Task objective - Reproduce the entries that follow exactly, dropping each image.

BEGIN

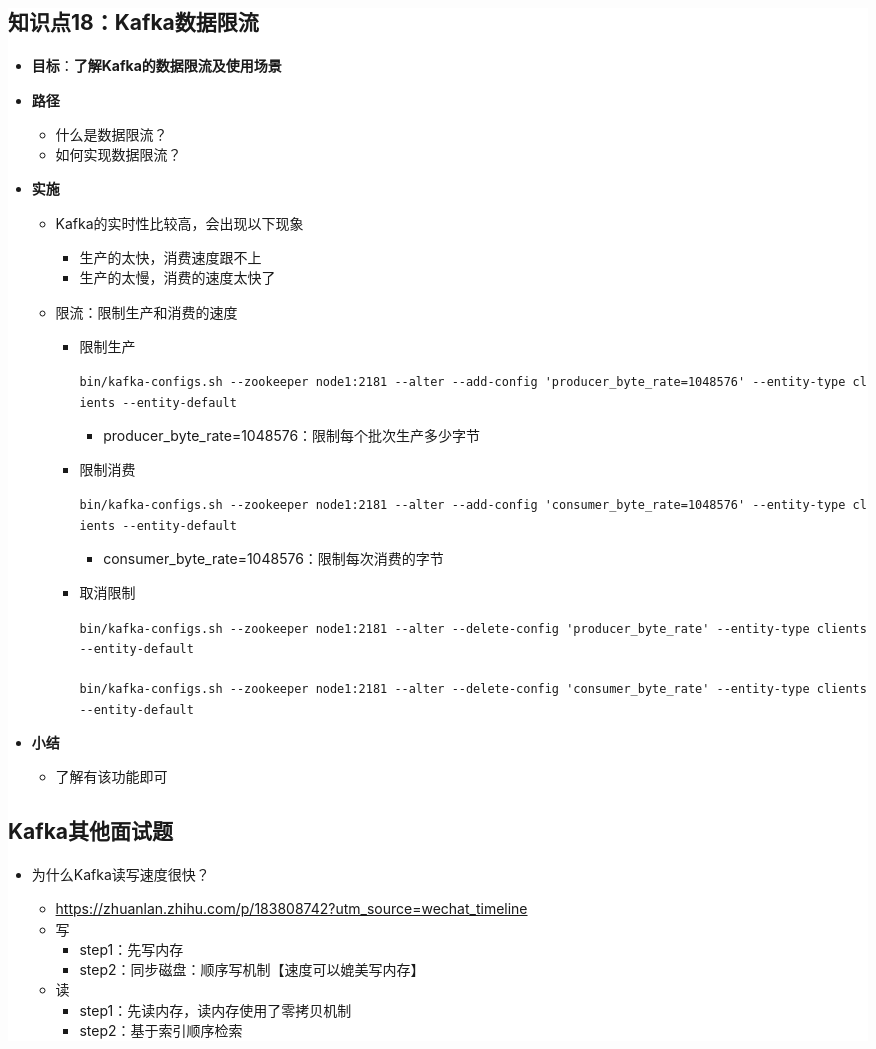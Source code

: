     

## 知识点18：Kafka数据限流

- **目标**：**了解Kafka的数据限流及使用场景**

- **路径**

  - 什么是数据限流？
  - 如何实现数据限流？

- **实施**

  - Kafka的实时性比较高，会出现以下现象

    - 生产的太快，消费速度跟不上
    - 生产的太慢，消费的速度太快了

  - 限流：限制生产和消费的速度

    - 限制生产

      ```shell
      bin/kafka-configs.sh --zookeeper node1:2181 --alter --add-config 'producer_byte_rate=1048576' --entity-type clients --entity-default
      ```

      - producer_byte_rate=1048576：限制每个批次生产多少字节

    - 限制消费

      ```shell
      bin/kafka-configs.sh --zookeeper node1:2181 --alter --add-config 'consumer_byte_rate=1048576' --entity-type clients --entity-default
      ```

      - consumer_byte_rate=1048576：限制每次消费的字节

    - 取消限制

      ```shell
      bin/kafka-configs.sh --zookeeper node1:2181 --alter --delete-config 'producer_byte_rate' --entity-type clients --entity-default
      
      bin/kafka-configs.sh --zookeeper node1:2181 --alter --delete-config 'consumer_byte_rate' --entity-type clients --entity-default
      ```

- **小结**

  - 了解有该功能即可



## Kafka其他面试题

- 为什么Kafka读写速度很快？

  - https://zhuanlan.zhihu.com/p/183808742?utm_source=wechat_timeline
  - 写
    - step1：先写内存
    - step2：同步磁盘：顺序写机制【速度可以媲美写内存】
  - 读
    - step1：先读内存，读内存使用了零拷贝机制
    - step2：基于索引顺序检索

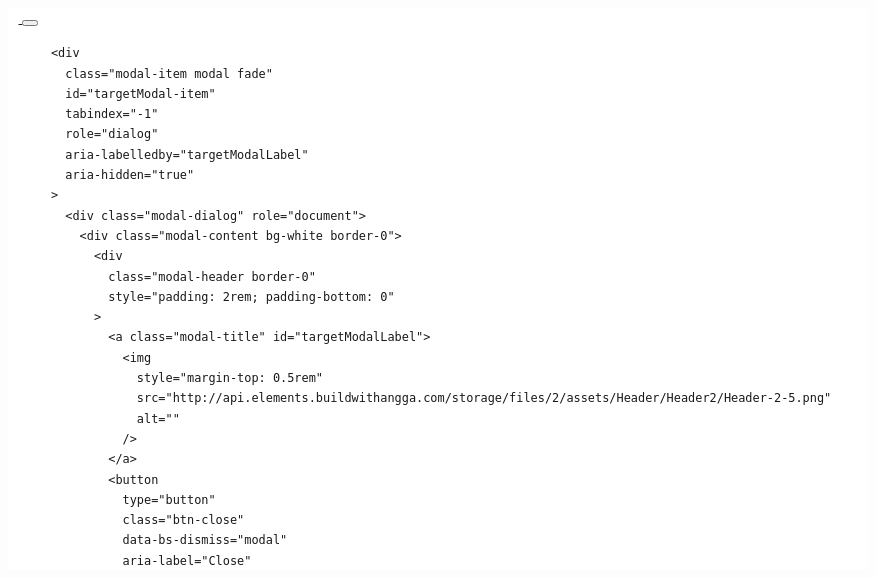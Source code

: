 <!DOCTYPE html>
<html lang="en">
  <head>
    <meta charset="UTF-8" />
    <meta name="viewport" content="width=device-width, initial-scale=1.0" />
    <title>Hackanton</title>
    <link
      href="https://cdn.jsdelivr.net/npm/bootstrap@5.0.0-beta2/dist/css/bootstrap.min.css"
      rel="stylesheet"
      integrity="sha384-BmbxuPwQa2lc/FVzBcNJ7UAyJxM6wuqIj61tLrc4wSX0szH/Ev+nYRRuWlolflfl"
      crossorigin="anonymous"
    />
    <link rel="stylesheet" href="styles/style.css" />
  </head>
  <body>
    <section class="h-100 w-100 bg-white" style="box-sizing: border-box">
      <div
        class="container-xxl mx-auto p-0 position-relative header-2-2"
        style="font-family: 'Poppins', sans-serif"
      >
        <nav class="navbar navbar-expand-lg navbar-light">
          <a href="#">
            <img
              style="margin-right: 0.75rem"
              src="http://api.elements.buildwithangga.com/storage/files/2/assets/Header/Header2/Header-2-5.png"
              alt=""
            />
          </a>
          <button
            class="navbar-toggler border-0"
            type="button"
            data-bs-toggle="modal"
            data-bs-target="#targetModal-item"
          >
            <span class="navbar-toggler-icon"></span>
          </button>

          <div
            class="modal-item modal fade"
            id="targetModal-item"
            tabindex="-1"
            role="dialog"
            aria-labelledby="targetModalLabel"
            aria-hidden="true"
          >
            <div class="modal-dialog" role="document">
              <div class="modal-content bg-white border-0">
                <div
                  class="modal-header border-0"
                  style="padding: 2rem; padding-bottom: 0"
                >
                  <a class="modal-title" id="targetModalLabel">
                    <img
                      style="margin-top: 0.5rem"
                      src="http://api.elements.buildwithangga.com/storage/files/2/assets/Header/Header2/Header-2-5.png"
                      alt=""
                    />
                  </a>
                  <button
                    type="button"
                    class="btn-close"
                    data-bs-dismiss="modal"
                    aria-label="Close"
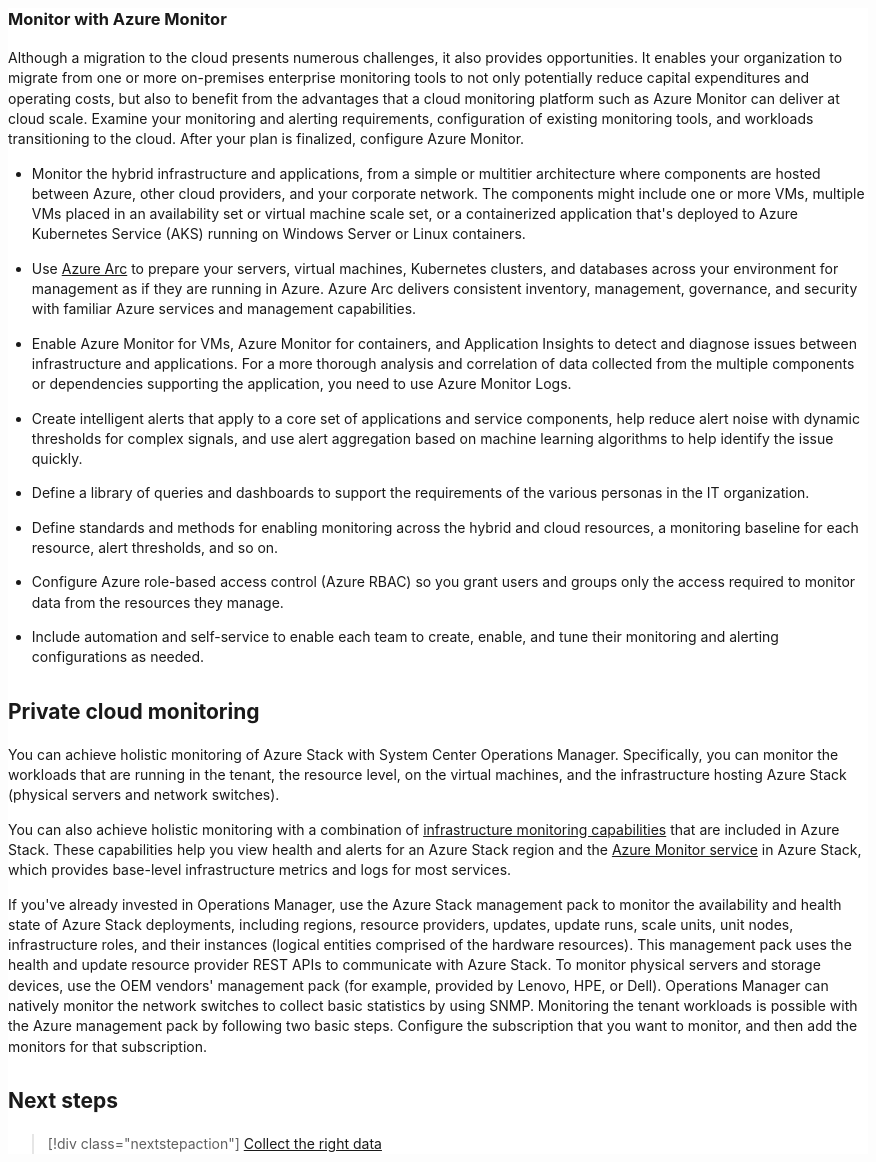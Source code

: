 ### Monitor with Azure Monitor

Although a migration to the cloud presents numerous challenges, it also provides opportunities. It enables your organization to migrate from one or more on-premises enterprise monitoring tools to not only potentially reduce capital expenditures and operating costs, but also to benefit from the advantages that a cloud monitoring platform such as Azure Monitor can deliver at cloud scale. Examine your monitoring and alerting requirements, configuration of existing monitoring tools, and workloads transitioning to the cloud. After your plan is finalized, configure Azure Monitor.

- Monitor the hybrid infrastructure and applications, from a simple or multitier architecture where components are hosted between Azure, other cloud providers, and your corporate network. The components might include one or more VMs, multiple VMs placed in an availability set or virtual machine scale set, or a containerized application that's deployed to Azure Kubernetes Service (AKS) running on Windows Server or Linux containers.

- Use [Azure Arc](/azure/azure-arc/overview) to prepare your servers, virtual machines, Kubernetes clusters, and databases across your environment for management as if they are running in Azure. Azure Arc delivers consistent inventory, management, governance, and security with familiar Azure services and management capabilities.

- Enable Azure Monitor for VMs, Azure Monitor for containers, and Application Insights to detect and diagnose issues between infrastructure and applications. For a more thorough analysis and correlation of data collected from the multiple components or dependencies supporting the application, you need to use Azure Monitor Logs.

- Create intelligent alerts that apply to a core set of applications and service components, help reduce alert noise with dynamic thresholds for complex signals, and use alert aggregation based on machine learning algorithms to help identify the issue quickly.

- Define a library of queries and dashboards to support the requirements of the various personas in the IT organization.

- Define standards and methods for enabling monitoring across the hybrid and cloud resources, a monitoring baseline for each resource, alert thresholds, and so on.

- Configure Azure role-based access control (Azure RBAC) so you grant users and groups only the access required to monitor data from the resources they manage.

- Include automation and self-service to enable each team to create, enable, and tune their monitoring and alerting configurations as needed.

## Private cloud monitoring

You can achieve holistic monitoring of Azure Stack with System Center Operations Manager. Specifically, you can monitor the workloads that are running in the tenant, the resource level, on the virtual machines, and the infrastructure hosting Azure Stack (physical servers and network switches).

You can also achieve holistic monitoring with a combination of [infrastructure monitoring capabilities](/azure-stack/operator/azure-stack-monitor-health) that are included in Azure Stack. These capabilities help you view health and alerts for an Azure Stack region and the [Azure Monitor service](/azure-stack/user/azure-stack-metrics-azure-data) in Azure Stack, which provides base-level infrastructure metrics and logs for most services.

If you've already invested in Operations Manager, use the Azure Stack management pack to monitor the availability and health state of Azure Stack deployments, including regions, resource providers, updates, update runs, scale units, unit nodes, infrastructure roles, and their instances (logical entities comprised of the hardware resources). This management pack uses the health and update resource provider REST APIs to communicate with Azure Stack. To monitor physical servers and storage devices, use the OEM vendors' management pack (for example, provided by Lenovo, HPE, or Dell). Operations Manager can natively monitor the network switches to collect basic statistics by using SNMP. Monitoring the tenant workloads is possible with the Azure management pack by following two basic steps. Configure the subscription that you want to monitor, and then add the monitors for that subscription.

## Next steps

> [!div class="nextstepaction"]
> [Collect the right data](./data-collection.md)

END

Response area -
Source code

:     

## 知识点18：Kafka数据限流

- **目标**：**了解Kafka的数据限流及使用场景**

- **路径**

  - 什么是数据限流？
  - 如何实现数据限流？

- **实施**

  - Kafka的实时性比较高，会出现以下现象

    - 生产的太快，消费速度跟不上
    - 生产的太慢，消费的速度太快了

  - 限流：限制生产和消费的速度

    - 限制生产

      ```shell
      bin/kafka-configs.sh --zookeeper node1:2181 --alter --add-config 'producer_byte_rate=1048576' --entity-type clients --entity-default
      ```

      - producer_byte_rate=1048576：限制每个批次生产多少字节

    - 限制消费

      ```shell
      bin/kafka-configs.sh --zookeeper node1:2181 --alter --add-config 'consumer_byte_rate=1048576' --entity-type clients --entity-default
      ```

      - consumer_byte_rate=1048576：限制每次消费的字节

    - 取消限制

      ```shell
      bin/kafka-configs.sh --zookeeper node1:2181 --alter --delete-config 'producer_byte_rate' --entity-type clients --entity-default
      
      bin/kafka-configs.sh --zookeeper node1:2181 --alter --delete-config 'consumer_byte_rate' --entity-type clients --entity-default
      ```

- **小结**

  - 了解有该功能即可



## Kafka其他面试题

- 为什么Kafka读写速度很快？

  - https://zhuanlan.zhihu.com/p/183808742?utm_source=wechat_timeline
  - 写
    - step1：先写内存
    - step2：同步磁盘：顺序写机制【速度可以媲美写内存】
  - 读
    - step1：先读内存，读内存使用了零拷贝机制
    - step2：基于索引顺序检索

Source code

: <!DOCTYPE html>
<html lang="en">
  <head>
    <meta charset="UTF-8" />
    <meta name="viewport" content="width=device-width, initial-scale=1.0" />
    <title>Hackanton</title>
    <link
      href="https://cdn.jsdelivr.net/npm/bootstrap@5.0.0-beta2/dist/css/bootstrap.min.css"
      rel="stylesheet"
      integrity="sha384-BmbxuPwQa2lc/FVzBcNJ7UAyJxM6wuqIj61tLrc4wSX0szH/Ev+nYRRuWlolflfl"
      crossorigin="anonymous"
    />
    <link rel="stylesheet" href="styles/style.css" />
  </head>
  <body>
    <section class="h-100 w-100 bg-white" style="box-sizing: border-box">
      <div
        class="container-xxl mx-auto p-0 position-relative header-2-2"
        style="font-family: 'Poppins', sans-serif"
      >
        <nav class="navbar navbar-expand-lg navbar-light">
          <a href="#">
            <img
              style="margin-right: 0.75rem"
              src="http://api.elements.buildwithangga.com/storage/files/2/assets/Header/Header2/Header-2-5.png"
              alt=""
            />
          </a>
          <button
            class="navbar-toggler border-0"
            type="button"
            data-bs-toggle="modal"
            data-bs-target="#targetModal-item"
          >
            <span class="navbar-toggler-icon"></span>
          </button>

          <div
            class="modal-item modal fade"
            id="targetModal-item"
            tabindex="-1"
            role="dialog"
            aria-labelledby="targetModalLabel"
            aria-hidden="true"
          >
            <div class="modal-dialog" role="document">
              <div class="modal-content bg-white border-0">
                <div
                  class="modal-header border-0"
                  style="padding: 2rem; padding-bottom: 0"
                >
                  <a class="modal-title" id="targetModalLabel">
                    <img
                      style="margin-top: 0.5rem"
                      src="http://api.elements.buildwithangga.com/storage/files/2/assets/Header/Header2/Header-2-5.png"
                      alt=""
                    />
                  </a>
                  <button
                    type="button"
                    class="btn-close"
                    data-bs-dismiss="modal"
                    aria-label="Close"
Source code

: ### Monitor with Azure Monitor

Although a migration to the cloud presents numerous challenges, it also provides opportunities. It enables your organization to migrate from one or more on-premises enterprise monitoring tools to not only potentially reduce capital expenditures and operating costs, but also to benefit from the advantages that a cloud monitoring platform such as Azure Monitor can deliver at cloud scale. Examine your monitoring and alerting requirements, configuration of existing monitoring tools, and workloads transitioning to the cloud. After your plan is finalized, configure Azure Monitor.

- Monitor the hybrid infrastructure and applications, from a simple or multitier architecture where components are hosted between Azure, other cloud providers, and your corporate network. The components might include one or more VMs, multiple VMs placed in an availability set or virtual machine scale set, or a containerized application that's deployed to Azure Kubernetes Service (AKS) running on Windows Server or Linux containers.

- Use [Azure Arc](/azure/azure-arc/overview) to prepare your servers, virtual machines, Kubernetes clusters, and databases across your environment for management as if they are running in Azure. Azure Arc delivers consistent inventory, management, governance, and security with familiar Azure services and management capabilities.

- Enable Azure Monitor for VMs, Azure Monitor for containers, and Application Insights to detect and diagnose issues between infrastructure and applications. For a more thorough analysis and correlation of data collected from the multiple components or dependencies supporting the application, you need to use Azure Monitor Logs.

- Create intelligent alerts that apply to a core set of applications and service components, help reduce alert noise with dynamic thresholds for complex signals, and use alert aggregation based on machine learning algorithms to help identify the issue quickly.

- Define a library of queries and dashboards to support the requirements of the various personas in the IT organization.

- Define standards and methods for enabling monitoring across the hybrid and cloud resources, a monitoring baseline for each resource, alert thresholds, and so on.

- Configure Azure role-based access control (Azure RBAC) so you grant users and groups only the access required to monitor data from the resources they manage.

- Include automation and self-service to enable each team to create, enable, and tune their monitoring and alerting configurations as needed.

## Private cloud monitoring

You can achieve holistic monitoring of Azure Stack with System Center Operations Manager. Specifically, you can monitor the workloads that are running in the tenant, the resource level, on the virtual machines, and the infrastructure hosting Azure Stack (physical servers and network switches).

You can also achieve holistic monitoring with a combination of [infrastructure monitoring capabilities](/azure-stack/operator/azure-stack-monitor-health) that are included in Azure Stack. These capabilities help you view health and alerts for an Azure Stack region and the [Azure Monitor service](/azure-stack/user/azure-stack-metrics-azure-data) in Azure Stack, which provides base-level infrastructure metrics and logs for most services.

If you've already invested in Operations Manager, use the Azure Stack management pack to monitor the availability and health state of Azure Stack deployments, including regions, resource providers, updates, update runs, scale units, unit nodes, infrastructure roles, and their instances (logical entities comprised of the hardware resources). This management pack uses the health and update resource provider REST APIs to communicate with Azure Stack. To monitor physical servers and storage devices, use the OEM vendors' management pack (for example, provided by Lenovo, HPE, or Dell). Operations Manager can natively monitor the network switches to collect basic statistics by using SNMP. Monitoring the tenant workloads is possible with the Azure management pack by following two basic steps. Configure the subscription that you want to monitor, and then add the monitors for that subscription.

## Next steps

> [!div class="nextstepaction"]
> [Collect the right data](./data-collection.md)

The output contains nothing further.